Re: Wikipedia tracks user behaviour via third party companies #2

Michael Snow-3
Mark (Markie) wrote:
> I still fail to see how, at this point (not before when there was no policy)
> this can be considered to be acceptable.
As I understand it, nobody is arguing that it's considered acceptable at
this point. People involved in the Hungarian Wikipedia have been
explaining the background, trying to establish that they shouldn't be
blamed for having this in place. That's understandable as well, and I
have no interest in seeing blame attached to anyone here. Let's just
make sure these external trackers are removed, and that we work on our
internal resources to collect information in a way consistent with the
privacy policy.

--Michael Snow

_______________________________________________
foundation-l mailing list
[hidden email]
Unsubscribe: https://lists.wikimedia.org/mailman/listinfo/foundation-l
Reply | Threaded
Open this post in threaded view
|

Re: Wikipedia tracks user behaviour via third party companies #2

Gergő Tisza
In reply to this post by Nathan Awrich
Nathan <nawrich@...> writes:

> Others have since discussed more centralised and secure methods for
> providing these statistics via the WMF - this is the ideal outcome, and one
> that might have been achieved earlier had you proposed your method rather
> than simply going ahead alone.

Setting up an off-the-shelf awstats with an invisible pixel is web statistics
101, not something that needs to be invented. The reason nothing similar got
implemented is not that nobody thought of this method, but that it wouldn't work
with enwiki so nobody cared.
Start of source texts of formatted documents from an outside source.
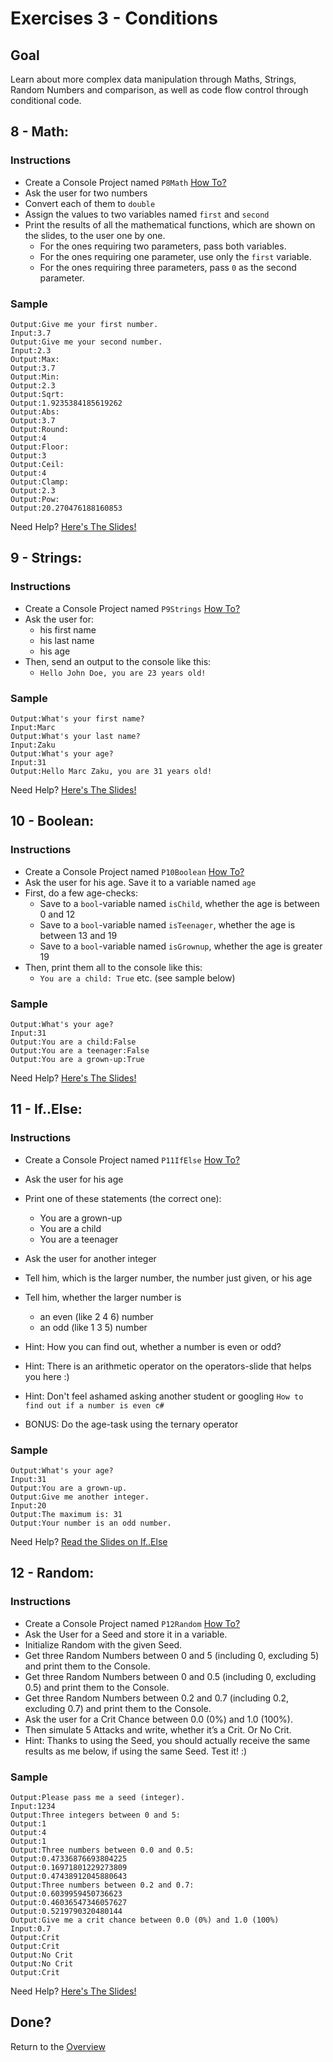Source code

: # Exercises 3 - Conditions

## Goal
Learn about more complex data manipulation through Maths, Strings, Random Numbers and comparison, as well as code flow control through conditional code.

## 8 - Math: 

### Instructions
- Create a Console Project named `P8Math` <a href="https://gist.github.com/marczaku/a8b3c38c37e8876a46194a73ed24b1f2" target="_blank">How To?</a>
- Ask the user for two numbers
- Convert each of them to `double`
- Assign the values to two variables named `first` and `second`
- Print the results of all the mathematical functions, which are shown on the slides, to the user one by one. 
  - For the ones requiring two parameters, pass both variables. 
  - For the ones requiring one parameter, use only the `first` variable. 
  - For the ones requiring three parameters, pass `0` as the second parameter.

### Sample
```
Output:Give me your first number.
Input:3.7
Output:Give me your second number.
Input:2.3
Output:Max:
Output:3.7
Output:Min:
Output:2.3
Output:Sqrt:
Output:1.9235384185619262
Output:Abs:
Output:3.7
Output:Round:
Output:4
Output:Floor:
Output:3
Output:Ceil:
Output:4
Output:Clamp:
Output:2.3
Output:Pow:
Output:20.270476188160853
```

Need Help? <a href="slides#8-math" target="_blank">Here's The Slides!</a>

## 9 - Strings: 

### Instructions
- Create a Console Project named `P9Strings` <a href="https://gist.github.com/marczaku/a8b3c38c37e8876a46194a73ed24b1f2" target="_blank">How To?</a>
- Ask the user for:
  - his first name
  - his last name
  - his age 
- Then, send an output to the console like this: 
  - `Hello John Doe, you are 23 years old!`
### Sample
```
Output:What's your first name?
Input:Marc
Output:What's your last name?
Input:Zaku
Output:What's your age?
Input:31
Output:Hello Marc Zaku, you are 31 years old!
```

Need Help? <a href="slides#9-strings" target="_blank">Here's The Slides!</a>

## 10 - Boolean: 

### Instructions
- Create a Console Project named `P10Boolean` <a href="https://gist.github.com/marczaku/a8b3c38c37e8876a46194a73ed24b1f2" target="_blank">How To?</a>
- Ask the user for his age. Save it to a variable named `age`
- First, do a few age-checks:
  - Save to a `bool`-variable named `isChild`, whether the age is between 0 and 12
  - Save to a `bool`-variable named `isTeenager`, whether the age is between 13 and 19
  - Save to a `bool`-variable named `isGrownup`, whether the age is greater 19
- Then, print them all to the console like this:
  - `You are a child: True` etc. (see sample below)
### Sample
```
Output:What's your age?
Input:31
Output:You are a child:False
Output:You are a teenager:False
Output:You are a grown-up:True
```

Need Help? <a href="slides#10---boolean" target="_blank">Here's The Slides!</a>

## 11 - If..Else:

### Instructions
- Create a Console Project named `P11IfElse` <a href="https://gist.github.com/marczaku/a8b3c38c37e8876a46194a73ed24b1f2" target="_blank">How To?</a>
- Ask the user for his age
- Print one of these statements (the correct one): 
  - You are a grown-up 
  - You are a child 
  - You are a teenager

- Ask the user for another integer
- Tell him, which is the larger number, the number just given, or his age
- Tell him, whether the larger number is 
  - an even (like 2 4 6) number
  - an odd (like 1 3 5) number
- Hint: How you can find out, whether a number is even or odd?
- Hint: There is an arithmetic operator on the operators-slide that helps you here :)
- Hint: Don't feel ashamed asking another student or googling `How to find out if a number is even c#`
- BONUS: Do the age-task using the ternary operator
### Sample
```
Output:What's your age?
Input:31
Output:You are a grown-up.
Output:Give me another integer.
Input:20
Output:The maximum is: 31
Output:Your number is an odd number.
```

Need Help? [Read the Slides on If..Else](slides#11---if--else)

## 12 - Random:

### Instructions
- Create a Console Project named `P12Random` <a href="https://gist.github.com/marczaku/a8b3c38c37e8876a46194a73ed24b1f2" target="_blank">How To?</a>
- Ask the User for a Seed and store it in a variable.
- Initialize Random with the given Seed.
- Get three Random Numbers between 0 and 5 (including 0, excluding 5) and print them to the Console.
- Get three Random Numbers between 0 and 0.5 (including 0, excluding 0.5) and print them to the Console.
- Get three Random Numbers between 0.2 and 0.7 (including 0.2, excluding 0.7) and print them to the Console.
- Ask the user for a Crit Chance between 0.0 (0%) and 1.0 (100%). 
- Then simulate 5 Attacks and write, whether it’s a Crit. Or No Crit. 
- Hint: Thanks to using the Seed, you should actually receive the same results as me below, if using the same Seed. Test it! :)
### Sample
```
Output:Please pass me a seed (integer).
Input:1234
Output:Three integers between 0 and 5:
Output:1
Output:4
Output:1
Output:Three numbers between 0.0 and 0.5:
Output:0.47336876693804225
Output:0.16971801229273809
Output:0.47438912045880643
Output:Three numbers between 0.2 and 0.7:
Output:0.6039959450736623
Output:0.46036547346057627
Output:0.5219790320480144
Output:Give me a crit chance between 0.0 (0%) and 1.0 (100%)
Input:0.7
Output:Crit
Output:Crit
Output:No Crit
Output:No Crit
Output:Crit
```

Need Help? <a href="slides#12---random" target="_blank">Here's The Slides!</a>

## Done?
Return to the [Overview](../../..#3-conditions)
Actually, the old knams stat (which also collected
referrers, so it was in some aspects superior) could have been easily kept
working by filtering out enwiki, and maybe the next few largest projects; again,
nobody cared. Features that only benefit the smaller projects rarely get enough
developer interest, which is understandable, but then it is only natural that
those smaller projects try to solve their issues for themselves. And we did it
with privacy in mind - we would have obviously preferred Google Analytics
ourselves, but we didn't switch because we didn't want the logs to leak to
servers not controlled by WM community, and because it shows data that can be
used to identify IP adresses.


_______________________________________________
foundation-l mailing list
[hidden email]
Unsubscribe: https://lists.wikimedia.org/mailman/listinfo/foundation-l
Reply | Threaded
Open this post in threaded view
|

Re: Wikipedia tracks user behaviour via third party companies #2

Mark (Markie)
In reply to this post by Michael Snow-3
Apologies for this, I'm getting confused between multiple threads on this.
Regards

Mark

On Fri, Jun 5, 2009 at 10:22 PM, Michael Snow <[hidden email]> wrote:

> Mark (Markie) wrote:
> > I still fail to see how, at this point (not before when there was no
> policy)
> > this can be considered to be acceptable.
> As I understand it, nobody is arguing that it's considered acceptable at
> this point. People involved in the Hungarian Wikipedia have been
> explaining the background, trying to establish that they shouldn't be
> blamed for having this in place. That's understandable as well, and I
> have no interest in seeing blame attached to anyone here. Let's just
> make sure these external trackers are removed, and that we work on our
> internal resources to collect information in a way consistent with the
> privacy policy.
>
> --Michael Snow
>
> _______________________________________________
> foundation-l mailing list
> [hidden email]
> Unsubscribe: https://lists.wikimedia.org/mailman/listinfo/foundation-l
>
_______________________________________________
foundation-l mailing list
[hidden email]
Unsubscribe: https://lists.wikimedia.org/mailman/listinfo/foundation-l
Reply | Threaded
Open this post in threaded view
|

Re: Wikipedia tracks user behaviour via third party companies #2

Aryeh Gregor
In reply to this post by Michael Snow-3
On Fri, Jun 5, 2009 at 5:22 PM, Michael Snow<[hidden email]> wrote:
> As I understand it, nobody is arguing that it's considered acceptable at
> this point.

Peter Gervai seemed to argue exactly that, unless I badly misread him:

> someone from outside seriously interfere with other project
> based on, as it turns out, incorrect informations. . . .
>
> . . . I do not believe the case actually breached any privacy . . .

And so did Tisza Gergő:

> More importantly, the privacy policy explicitly states that developers might
> have access to the raw logs. The stat is thus in compliance with the letter of
> the privacy policy, and I don't see why it would be countrary of its spirit.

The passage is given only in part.